平和な世尊きことも 平和時に平和叫ぶと日本では米英化にて亡国となる
(反歌)米英を真似も労組は企業別与党交代これもできない
外国の真似をすると、元の国より悪くなる。
十月十四日(水)
日本ではソ連崩壊前後から平和運動変質し 米英化への羨望となる
(反歌)米英の戦勝国を賞賛しそんな運動平和に非ず
十月二十一日(水)
大江健三郎を批判したのは、文学賞を受賞したのにご本人が平和賞と勘違ひしたからだ。文学賞を受賞したことには、今まで何の意見ももたなかった。そもそも大江健三郎の小説を読んだことがない。
そこで大江健三郎の「飼育」を読み始めた。しかし数ページで読むのを止めた。人それぞれ小説観が異なる。私は小説で一番重要なのは、物語性(あらすじ)だと考へる。「飼育」は物語性がつまらない。しかも戦時下と云ふ特殊な時期だ。日本は負けたことを知ってゐる作者が、知らないふりをして村人たちを描く。
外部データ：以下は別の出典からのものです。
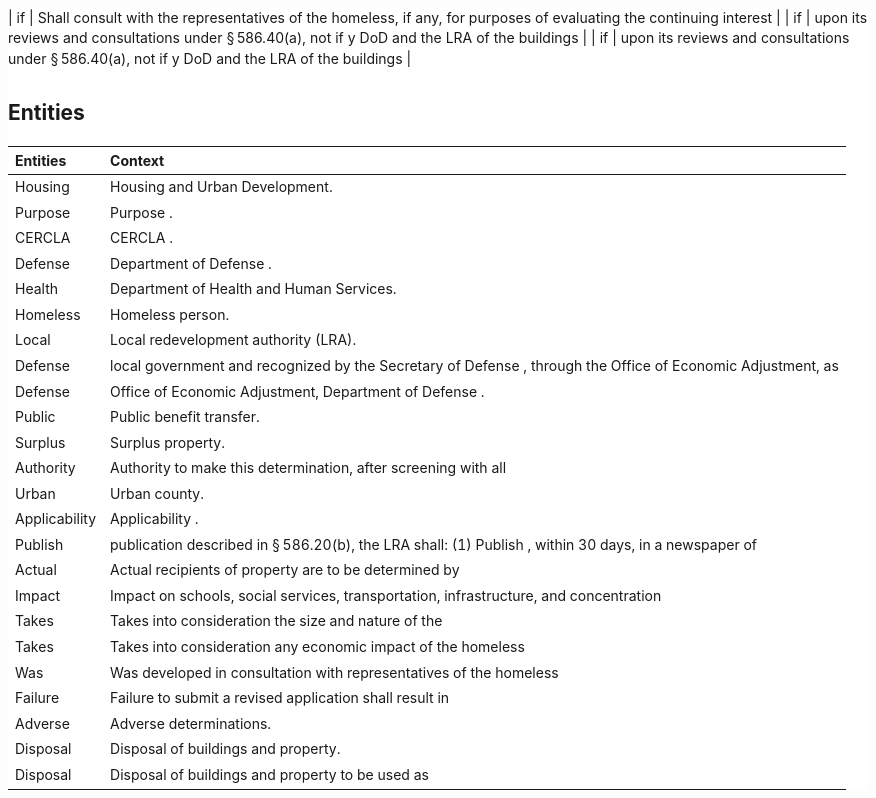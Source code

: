 | if          | Shall consult with the representatives of the homeless, if any, for purposes of evaluating the continuing interest                        |
| if          | upon its reviews and consultations under &#167;&#8201;586.40(a), not if y DoD and the LRA of the buildings                                |
| if          | upon its reviews and consultations under &#167;&#8201;586.40(a), not if y DoD and the LRA of the buildings                                |


## Entities

| Entities      | Context                                                                                                         |
|:--------------|:----------------------------------------------------------------------------------------------------------------|
| Housing       | Housing  and Urban Development.                                                                                 |
| Purpose       | Purpose .                                                                                                       |
| CERCLA        | CERCLA .                                                                                                        |
| Defense       | Department of  Defense .                                                                                        |
| Health        | Department of  Health  and Human Services.                                                                      |
| Homeless      | Homeless  person.                                                                                               |
| Local         | Local  redevelopment authority (LRA).                                                                           |
| Defense       | local government and recognized by the Secretary of Defense , through the Office of Economic Adjustment, as     |
| Defense       | Office of Economic Adjustment, Department of  Defense .                                                         |
| Public        | Public  benefit transfer.                                                                                       |
| Surplus       | Surplus  property.                                                                                              |
| Authority     | Authority to make this determination, after screening with all                                                  |
| Urban         | Urban  county.                                                                                                  |
| Applicability | Applicability .                                                                                                 |
| Publish       | publication described in &#167;&#8201;586.20(b), the LRA shall: (1) Publish , within 30 days, in a newspaper of |
| Actual        | Actual recipients of property are to be determined by                                                           |
| Impact        | Impact on schools, social services, transportation, infrastructure, and concentration                           |
| Takes         | Takes into consideration the size and nature of the                                                             |
| Takes         | Takes into consideration any economic impact of the homeless                                                    |
| Was           | Was developed in consultation with representatives of the homeless                                              |
| Failure       | Failure to submit a revised application shall result in                                                         |
| Adverse       | Adverse  determinations.                                                                                        |
| Disposal      | Disposal  of buildings and property.                                                                            |
| Disposal      | Disposal of buildings and property to be used as                                                                |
それより重大なのは、捕獲した敵兵は黒人だ。これが白人だったら、物語はまったく別の内容になっただらう。村人たちの言動は、如何にも日本は遅れて不合理を暗示する描写だ。大江健三郎が云ひたかったのは、白人が優れて、アジア人と黒人は遅れてゐると云ふことではないのか。これなら白人が選考するノーベル文学賞を受賞したのも頷ける。
「飼育」を数ページで止めたのには、あと二つ理由がある。小説は文章が簡潔でなくてはいけない。小説は文章が美しくなくてはいけない。「飼育」はどちらも欠ける。
詳細性、記録性、正確性を重視すると、簡潔と美しさが犠牲になる。どちらを重視するかだが、小説が簡潔と美しさを重視するのは当然だ。(終)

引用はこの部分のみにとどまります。